■ **What you need to do**
Count each line below that has the word "include" in it, and give only the total.
※
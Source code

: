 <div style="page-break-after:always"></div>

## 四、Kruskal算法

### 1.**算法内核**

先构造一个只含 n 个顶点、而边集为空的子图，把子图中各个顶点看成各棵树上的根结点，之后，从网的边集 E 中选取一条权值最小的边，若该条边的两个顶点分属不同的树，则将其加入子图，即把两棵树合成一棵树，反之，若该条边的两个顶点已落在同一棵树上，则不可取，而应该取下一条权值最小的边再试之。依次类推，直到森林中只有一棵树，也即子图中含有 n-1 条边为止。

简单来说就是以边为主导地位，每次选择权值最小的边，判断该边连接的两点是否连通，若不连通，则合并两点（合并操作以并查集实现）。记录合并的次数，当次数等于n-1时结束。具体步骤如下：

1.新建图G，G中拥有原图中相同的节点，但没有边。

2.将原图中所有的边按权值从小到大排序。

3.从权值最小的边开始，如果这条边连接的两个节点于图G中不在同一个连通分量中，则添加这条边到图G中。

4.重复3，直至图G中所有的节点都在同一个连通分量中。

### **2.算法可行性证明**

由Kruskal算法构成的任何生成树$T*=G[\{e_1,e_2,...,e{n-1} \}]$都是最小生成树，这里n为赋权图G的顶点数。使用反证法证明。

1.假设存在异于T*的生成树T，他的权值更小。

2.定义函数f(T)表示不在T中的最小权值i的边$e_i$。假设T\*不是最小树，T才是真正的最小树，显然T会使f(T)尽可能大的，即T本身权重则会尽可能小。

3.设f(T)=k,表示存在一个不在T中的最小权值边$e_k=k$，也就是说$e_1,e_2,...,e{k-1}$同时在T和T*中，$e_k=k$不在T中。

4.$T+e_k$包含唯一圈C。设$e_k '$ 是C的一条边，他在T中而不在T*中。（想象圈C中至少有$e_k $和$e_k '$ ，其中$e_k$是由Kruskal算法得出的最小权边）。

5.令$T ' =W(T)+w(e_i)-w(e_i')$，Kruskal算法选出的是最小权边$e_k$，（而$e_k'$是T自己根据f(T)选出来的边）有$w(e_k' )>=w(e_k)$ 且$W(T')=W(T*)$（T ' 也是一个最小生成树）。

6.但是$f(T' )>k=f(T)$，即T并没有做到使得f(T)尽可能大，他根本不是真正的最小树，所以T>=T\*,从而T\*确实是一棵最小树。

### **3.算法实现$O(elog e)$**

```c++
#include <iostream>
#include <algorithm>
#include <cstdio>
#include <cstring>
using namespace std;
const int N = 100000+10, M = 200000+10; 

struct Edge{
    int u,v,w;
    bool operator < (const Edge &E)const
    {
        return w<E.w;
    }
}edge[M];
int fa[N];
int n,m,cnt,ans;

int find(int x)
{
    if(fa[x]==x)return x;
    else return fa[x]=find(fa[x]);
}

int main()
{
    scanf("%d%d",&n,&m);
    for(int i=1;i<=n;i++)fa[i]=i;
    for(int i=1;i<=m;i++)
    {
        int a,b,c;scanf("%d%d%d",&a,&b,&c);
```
※
■ **Exercise answer**
4